EGU25-6432, updated on 25 Mar 2025
https://doi.org/10.5194/egusphere-egu25-6432
EGU General Assembly 2025
© Author(s) 2025. This work is distributed under
the Creative Commons Attribution 4.0 License.
Oral | Tuesday, 29 Apr, 14:05–14:25 (CEST)
 
Room 3.29/30
Large-Sample Machine Learning Models for Estimation, Attribution, and Projection of Hydrometeorological Extremes
Louise Slater1, Michel Wortmann1,2, Simon Moulds3, Yinxue Liu1,4, Boen Zhang1, Laurence Hawker5, Liangkun Deng1,6, and Emma Ford1,7
Louise Slater et al.
  • 1School of Geography and the Environment, University of Oxford, Oxford, UK (louise.slater@ouce.ox.ac.uk)
  • 2European Centre for Medium-Range Weather Forecasts, Shinfield Park, Reading, UK
  • 3School of Geosciences, University of Edinburgh, Edinburgh, UK
  • 4Geography and Environment, Loughborough University, Loughborough, UK
  • 5School of Geographical Sciences, University of Bristol, Bristol, UK
  • 6State Key Laboratory of Water Resources Engineering and Management, Wuhan University, Wuhan, China
  • 7Atmospheric, Oceanic and Planetary Physics, University of Oxford, Oxford, UK

The estimation, attribution or projection of hydro-meteorological extremes in individual locations is constrained by the limited number of observations of extreme events. Recent advances in large-sample machine learning (ML) models, however, have demonstrated significant potential to mitigate the impact of data scarcity on the quantification of hydrological risks. These models integrate hundreds to thousands of time-series records alongside local descriptors of climate and catchment characteristics, enabling them to learn relationships across diverse environments and provide accurate estimations of hydro-meteorological extremes. This presentation will highlight our recent advancements and challenges in developing large-sample ML models for estimating, attributing, and projecting hydro-meteorological extremes.

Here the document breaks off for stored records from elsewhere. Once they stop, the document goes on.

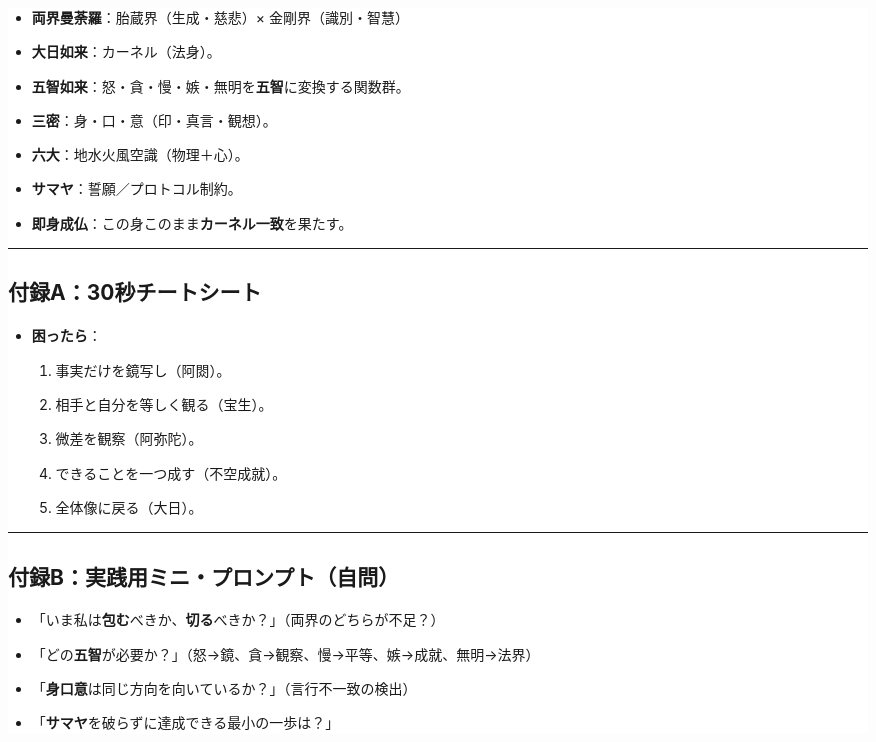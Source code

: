 - **両界曼荼羅**：胎蔵界（生成・慈悲）× 金剛界（識別・智慧）
    
- **大日如来**：カーネル（法身）。
    
- **五智如来**：怒・貪・慢・嫉・無明を**五智**に変換する関数群。
    
- **三密**：身・口・意（印・真言・観想）。
    
- **六大**：地水火風空識（物理＋心）。
    
- **サマヤ**：誓願／プロトコル制約。
    
- **即身成仏**：この身このまま**カーネル一致**を果たす。
    

---

## 付録A：30秒チートシート

- **困ったら**：
    
    1. 事実だけを鏡写し（阿閦）。
        
    2. 相手と自分を等しく観る（宝生）。
        
    3. 微差を観察（阿弥陀）。
        
    4. できることを一つ成す（不空成就）。
        
    5. 全体像に戻る（大日）。
        

---

## 付録B：実践用ミニ・プロンプト（自問）

- 「いま私は**包む**べきか、**切る**べきか？」（両界のどちらが不足？）
    
- 「どの**五智**が必要か？」（怒→鏡、貪→観察、慢→平等、嫉→成就、無明→法界）
    
- 「**身口意**は同じ方向を向いているか？」（言行不一致の検出）
    
- 「**サマヤ**を破らずに達成できる最小の一歩は？」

At the core of our ML models is the GRIT river network, a new global bifurcating network which includes multi-threaded rivers, canals, and deltas. Unlike conventional single-threaded global river networks, GRIT incorporates bifurcations derived from the 30m Landsat-based river mask from GRWL and elevation-based streams from the FABDEM digital terrain model. This realistic depiction is critical, as 98% of floods identified in the Global Flood Database occur within 10 km of a river bifurcation. Individual river reaches in GRIT are assigned a broad range of static and time-varying variables describing the local meteorology, climate, geology, soils, geomorphology, Earth observation, terrestrial water storage, land cover time series, socio-economic data, and a novel archive of historical river discharge records from approximately 60,000 gauges.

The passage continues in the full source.